Return all of the entries below, word for word. Omit each picture.

Data shown Start Marker

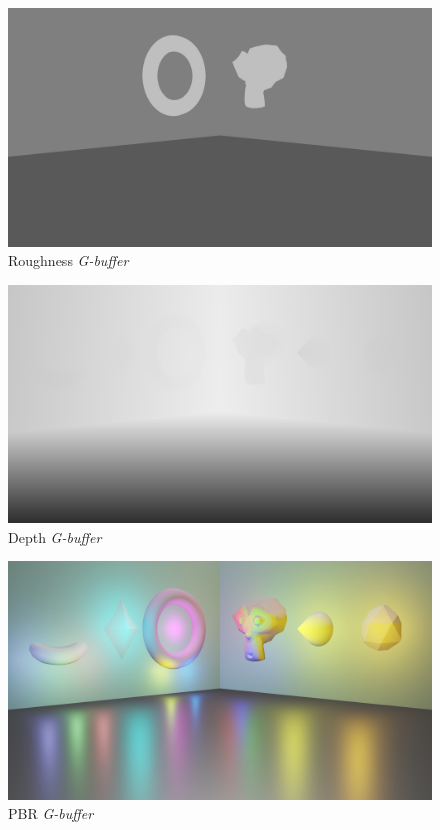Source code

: \documentclass[11pt,a4paper]{report}
\begin{document}
\begin{figure}[htp]
	\centering
	\includegraphics[width=\textwidth]{deferred/04roughness.png}
	\caption{Roughness \textit{G-buffer}}
	\label{deferred:roughness}
\end{figure}

\begin{figure}[htp]
	\centering
	\includegraphics[width=\textwidth]{deferred/05depth.png}
	\caption{Depth \textit{G-buffer}}
	\label{deferred:depth}
\end{figure}

\begin{figure}[htp]
	\centering
	\includegraphics[width=\textwidth]{deferred/06pbr.png}
	\caption{PBR \textit{G-buffer}}
	\label{deferred:pbr}
\end{figure}
\end{document}

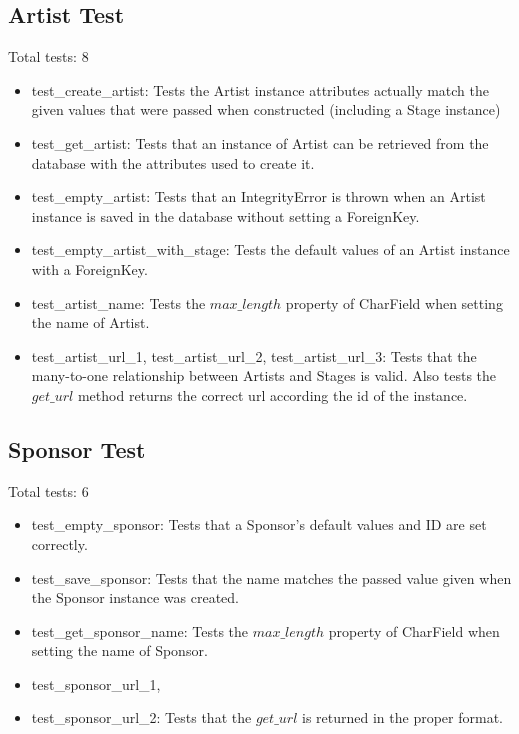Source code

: \documentclass[12pt,english]{scrartcl}
\begin{document}
\subsection{Artist Test}
Total tests: 8
\begin{itemize}
\item test\_create\_artist: Tests the Artist instance attributes actually match the given values
that were passed when constructed (including a Stage instance)
 
\item test\_get\_artist: Tests that an instance of Artist can be retrieved from the database with the attributes used to create it.
 
\item test\_empty\_artist: Tests that an IntegrityError is thrown when an Artist instance is saved in the database without setting a ForeignKey.
 
\item test\_empty\_artist\_with\_stage: Tests the default values of an Artist instance with a ForeignKey.
 
\item test\_artist\_name: Tests the $max\_length$ property of CharField when setting the name of Artist.
 
\item test\_artist\_url\_1, test\_artist\_url\_2, test\_artist\_url\_3: Tests that the many-to-one relationship between
Artists and Stages is valid. Also tests the $get\_url$ method returns the correct url according the id of the instance.
\end{itemize} 

\subsection{Sponsor Test} 
Total tests: 6
\begin{itemize}
\item test\_empty\_sponsor: Tests that a Sponsor's default values and ID are set correctly.
 
\item test\_save\_sponsor: Tests that the name matches the passed value given when the Sponsor instance was created.  
 
\item test\_get\_sponsor\_name: Tests the $max\_length$ property of CharField when setting the name of Sponsor.

\item test\_sponsor\_url\_1, \item test\_sponsor\_url\_2: Tests that the $get\_url$ is returned in the proper format.
\end{itemize}
\end{document}
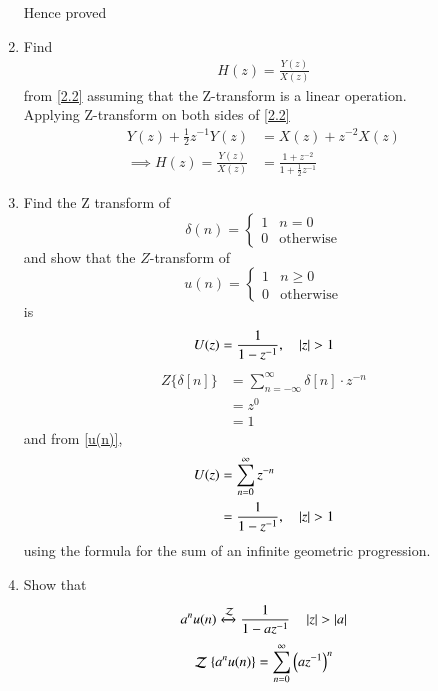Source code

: \documentclass[journal,12pt,twocolumn]{IEEEtran}
\newcommand{\systemZ}[1]{\stackrel{#1}{\mathcal{Z}}}
\theoremstyle{remark}
\begin{document}
\begin{enumerate}[label=\thesection.\arabic*]
Hence proved \\
\item Find
\begin{align}
H(z)=\frac{Y(z)}{X(z)}
\end{align}
from \eqref{2.2} assuming that the Z-transform is a linear operation.\\
\solution Applying Z-transform on both sides of \eqref{2.2}
\begin{align}
Y(z)+\frac{1}{2}z^{-1}Y(z) &= X(z)+z^{-2}X(z) \\
\implies H(z)= \frac{Y(z)}{X(z)}&=\frac{1+z^{-2}}{1+\frac{1}{2}z^{-1}} \label{3.2}
\end{align}
\item Find the Z transform of 
\begin{equation}
\delta(n)
=
\begin{cases}
1 & n = 0
\\
0 & \text{otherwise}
\end{cases}
\end{equation}
and show that the $Z$-transform of
\begin{equation}
\label{u(n)}
u(n)
=
\begin{cases}
1 & n \ge 0
\\
0 & \text{otherwise}
\end{cases}
\end{equation}
is
\begin{equation}
U(z) = \frac{1}{1-z^{-1}}, \quad \left\vert z\right\vert > 1
\end{equation}
\solution
 \begin{align}
    Z\{ \delta[n] \} &= \sum_{n=-\infty}^{\infty} \delta[n] \cdot z^{-n} \\
                     &= z^0 \\
                     &= 1
\end{align}
and from \eqref{u(n)},
\begin{align}
U(z) &= \sum _{n= 0}^{\infty}z^{-n} \\
&=\frac{1}{1-z^{-1}}, \quad \left\vert z\right\vert > 1
\end{align}
using the formula for the sum of an infinite geometric progression.
\item Show that 
\begin{equation}
\label{eq:anun}
a^nu(n) \xleftrightarrow{\systemZ{}}\frac{1}{1-az^{-1}} \quad \abs{z} > \abs{a}
\end{equation}
\solution 
\begin{align}
	\systemZ{}\cbrak{a^nu(n)}&= \sum_{n = 0}^{\infty}\brak{az^{-1}}^n \\

\end{align}
\end{enumerate}
\end{document}
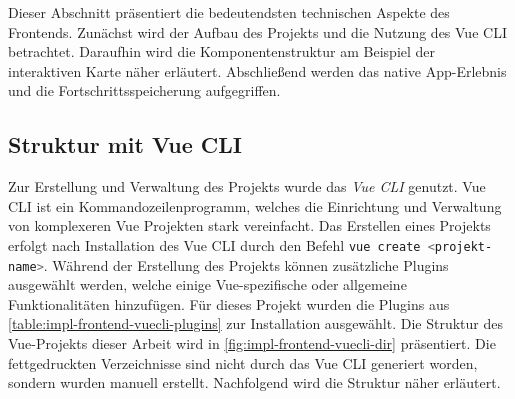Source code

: Dieser Abschnitt präsentiert die bedeutendsten technischen Aspekte des Frontends.
Zunächst wird der Aufbau des Projekts und die Nutzung des Vue CLI betrachtet.
Daraufhin wird die Komponentenstruktur am Beispiel der interaktiven Karte näher
erläutert. Abschließend werden das native App-Erlebnis und die
Fortschrittsspeicherung aufgegriffen.

\subsection{Struktur mit Vue CLI} \label{ssec:impl-frontend-structure}

Zur Erstellung und Verwaltung des Projekts wurde das \textit{Vue CLI} genutzt.
Vue CLI ist ein Kommandozeilenprogramm, welches die Einrichtung und Verwaltung
von komplexeren Vue Projekten stark vereinfacht. Das Erstellen eines Projekts
erfolgt nach Installation des Vue CLI durch den Befehl \lstinline[style=code,
    language=bash, style=inline]{vue create <projekt-name>}. Während der Erstellung
des Projekts können zusätzliche Plugins ausgewählt werden, welche einige
Vue-spezifische oder allgemeine Funktionalitäten hinzufügen. Für dieses Projekt
wurden die Plugins aus \autoref{table:impl-frontend-vuecli-plugins} zur
Installation ausgewählt. Die Struktur des Vue-Projekts dieser Arbeit wird in
\autoref{fig:impl-frontend-vuecli-dir} präsentiert. Die fettgedruckten
Verzeichnisse sind nicht durch das Vue CLI generiert worden, sondern wurden
manuell erstellt. Nachfolgend wird die Struktur näher erläutert.

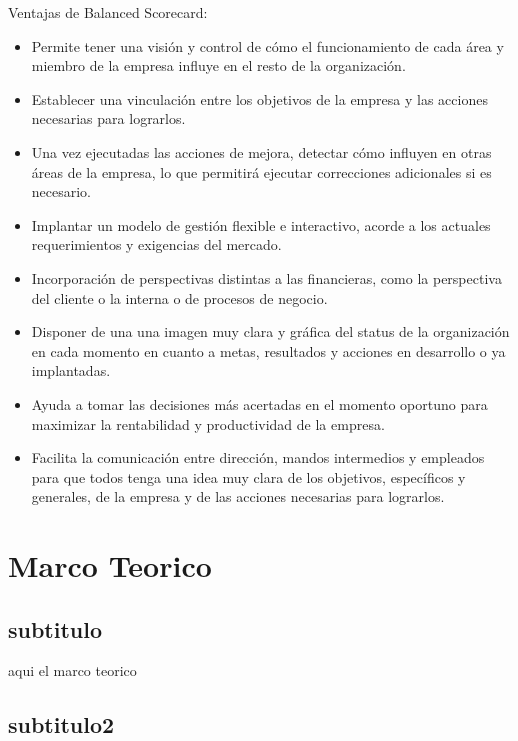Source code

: \documentclass[preprint,12pt]{elsarticle}
\begin{document}
Ventajas de Balanced Scorecard:
\begin{itemize}
		\item Permite tener una visión y control de cómo el funcionamiento de cada área y miembro de la empresa influye en el resto de la organización.
		\item Establecer una vinculación entre los objetivos de la empresa y las acciones necesarias para lograrlos.
		\item Una vez ejecutadas las acciones de mejora, detectar cómo influyen en otras áreas de la empresa, lo que permitirá ejecutar correcciones adicionales si es necesario.
		\item Implantar un modelo de gestión flexible e interactivo, acorde a los actuales requerimientos y exigencias del mercado.
		\item Incorporación de perspectivas distintas a las financieras, como la perspectiva del cliente o la interna o de procesos de negocio.
		\item Disponer de una una imagen muy clara y gráfica del status de la organización en cada momento en cuanto a metas, resultados y acciones en desarrollo o ya implantadas.
		\item Ayuda a tomar las decisiones más acertadas en el momento oportuno para maximizar la rentabilidad y productividad de la empresa.
		\item Facilita la comunicación entre dirección, mandos intermedios y empleados para que todos tenga una idea muy clara de los objetivos, específicos y generales, de la empresa y de las acciones necesarias para lograrlos.
	\end{itemize}


	
	

\section{Marco Teorico}
	
\subsection{subtitulo}	

	aqui el marco teorico 
		
\subsection{subtitulo2}
		
\end{document}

Data shown End Marker

• Answer for the task:
Source code

: \documentclass[11pt,a4paper]{report}
\begin{document}
\begin{figure}[htp]
	\centering
	\includegraphics[width=\textwidth]{deferred/04roughness.png}
	\caption{Roughness \textit{G-buffer}}
	\label{deferred:roughness}
\end{figure}

\begin{figure}[htp]
	\centering
	\includegraphics[width=\textwidth]{deferred/05depth.png}
	\caption{Depth \textit{G-buffer}}
	\label{deferred:depth}
\end{figure}

\begin{figure}[htp]
	\centering
	\includegraphics[width=\textwidth]{deferred/06pbr.png}
	\caption{PBR \textit{G-buffer}}
	\label{deferred:pbr}
\end{figure}
\end{document}

Source code

: \documentclass[12pt,english]{scrartcl}
\begin{document}
\subsection{Artist Test}
Total tests: 8
\begin{itemize}
\item test\_create\_artist: Tests the Artist instance attributes actually match the given values
that were passed when constructed (including a Stage instance)
 
\item test\_get\_artist: Tests that an instance of Artist can be retrieved from the database with the attributes used to create it.
 
\item test\_empty\_artist: Tests that an IntegrityError is thrown when an Artist instance is saved in the database without setting a ForeignKey.
 
\item test\_empty\_artist\_with\_stage: Tests the default values of an Artist instance with a ForeignKey.
 
\item test\_artist\_name: Tests the $max\_length$ property of CharField when setting the name of Artist.
 
\item test\_artist\_url\_1, test\_artist\_url\_2, test\_artist\_url\_3: Tests that the many-to-one relationship between
Artists and Stages is valid. Also tests the $get\_url$ method returns the correct url according the id of the instance.
\end{itemize} 

\subsection{Sponsor Test} 
Total tests: 6
\begin{itemize}
\item test\_empty\_sponsor: Tests that a Sponsor's default values and ID are set correctly.
 
\item test\_save\_sponsor: Tests that the name matches the passed value given when the Sponsor instance was created.  
 
\item test\_get\_sponsor\_name: Tests the $max\_length$ property of CharField when setting the name of Sponsor.

\item test\_sponsor\_url\_1, \item test\_sponsor\_url\_2: Tests that the $get\_url$ is returned in the proper format.
\end{itemize}
\end{document}
Source code

: \documentclass[journal,12pt,twocolumn]{IEEEtran}
\newcommand{\systemZ}[1]{\stackrel{#1}{\mathcal{Z}}}
\theoremstyle{remark}
\begin{document}
\begin{enumerate}[label=\thesection.\arabic*]
Hence proved \\
\item Find
\begin{align}
H(z)=\frac{Y(z)}{X(z)}
\end{align}
from \eqref{2.2} assuming that the Z-transform is a linear operation.\\
\solution Applying Z-transform on both sides of \eqref{2.2}
\begin{align}
Y(z)+\frac{1}{2}z^{-1}Y(z) &= X(z)+z^{-2}X(z) \\
\implies H(z)= \frac{Y(z)}{X(z)}&=\frac{1+z^{-2}}{1+\frac{1}{2}z^{-1}} \label{3.2}
\end{align}
\item Find the Z transform of 
\begin{equation}
\delta(n)
=
\begin{cases}
1 & n = 0
\\
0 & \text{otherwise}
\end{cases}
\end{equation}
and show that the $Z$-transform of
\begin{equation}
\label{u(n)}
u(n)
=
\begin{cases}
1 & n \ge 0
\\
0 & \text{otherwise}
\end{cases}
\end{equation}
is
\begin{equation}
U(z) = \frac{1}{1-z^{-1}}, \quad \left\vert z\right\vert > 1
\end{equation}
\solution
 \begin{align}
    Z\{ \delta[n] \} &= \sum_{n=-\infty}^{\infty} \delta[n] \cdot z^{-n} \\
                     &= z^0 \\
                     &= 1
\end{align}
and from \eqref{u(n)},
\begin{align}
U(z) &= \sum _{n= 0}^{\infty}z^{-n} \\
&=\frac{1}{1-z^{-1}}, \quad \left\vert z\right\vert > 1
\end{align}
using the formula for the sum of an infinite geometric progression.
\item Show that 
\begin{equation}
\label{eq:anun}
a^nu(n) \xleftrightarrow{\systemZ{}}\frac{1}{1-az^{-1}} \quad \abs{z} > \abs{a}
\end{equation}
\solution 
\begin{align}
	\systemZ{}\cbrak{a^nu(n)}&= \sum_{n = 0}^{\infty}\brak{az^{-1}}^n \\

\end{align}
\end{enumerate}
\end{document}
Source code

: Dieser Abschnitt präsentiert die bedeutendsten technischen Aspekte des Frontends.
Zunächst wird der Aufbau des Projekts und die Nutzung des Vue CLI betrachtet.
Daraufhin wird die Komponentenstruktur am Beispiel der interaktiven Karte näher
erläutert. Abschließend werden das native App-Erlebnis und die
Fortschrittsspeicherung aufgegriffen.

\subsection{Struktur mit Vue CLI} \label{ssec:impl-frontend-structure}

Zur Erstellung und Verwaltung des Projekts wurde das \textit{Vue CLI} genutzt.
Vue CLI ist ein Kommandozeilenprogramm, welches die Einrichtung und Verwaltung
von komplexeren Vue Projekten stark vereinfacht. Das Erstellen eines Projekts
erfolgt nach Installation des Vue CLI durch den Befehl \lstinline[style=code,
    language=bash, style=inline]{vue create <projekt-name>}. Während der Erstellung
des Projekts können zusätzliche Plugins ausgewählt werden, welche einige
Vue-spezifische oder allgemeine Funktionalitäten hinzufügen. Für dieses Projekt
wurden die Plugins aus \autoref{table:impl-frontend-vuecli-plugins} zur
Installation ausgewählt. Die Struktur des Vue-Projekts dieser Arbeit wird in
\autoref{fig:impl-frontend-vuecli-dir} präsentiert. Die fettgedruckten
Verzeichnisse sind nicht durch das Vue CLI generiert worden, sondern wurden
manuell erstellt. Nachfolgend wird die Struktur näher erläutert.

Source code

: \documentclass[preprint,12pt]{elsarticle}
\begin{document}
Ventajas de Balanced Scorecard:
\begin{itemize}
		\item Permite tener una visión y control de cómo el funcionamiento de cada área y miembro de la empresa influye en el resto de la organización.
		\item Establecer una vinculación entre los objetivos de la empresa y las acciones necesarias para lograrlos.
		\item Una vez ejecutadas las acciones de mejora, detectar cómo influyen en otras áreas de la empresa, lo que permitirá ejecutar correcciones adicionales si es necesario.
		\item Implantar un modelo de gestión flexible e interactivo, acorde a los actuales requerimientos y exigencias del mercado.
		\item Incorporación de perspectivas distintas a las financieras, como la perspectiva del cliente o la interna o de procesos de negocio.
		\item Disponer de una una imagen muy clara y gráfica del status de la organización en cada momento en cuanto a metas, resultados y acciones en desarrollo o ya implantadas.
		\item Ayuda a tomar las decisiones más acertadas en el momento oportuno para maximizar la rentabilidad y productividad de la empresa.
		\item Facilita la comunicación entre dirección, mandos intermedios y empleados para que todos tenga una idea muy clara de los objetivos, específicos y generales, de la empresa y de las acciones necesarias para lograrlos.
	\end{itemize}


	
	

\section{Marco Teorico}
	
\subsection{subtitulo}	

	aqui el marco teorico 
		
\subsection{subtitulo2}
		
\end{document}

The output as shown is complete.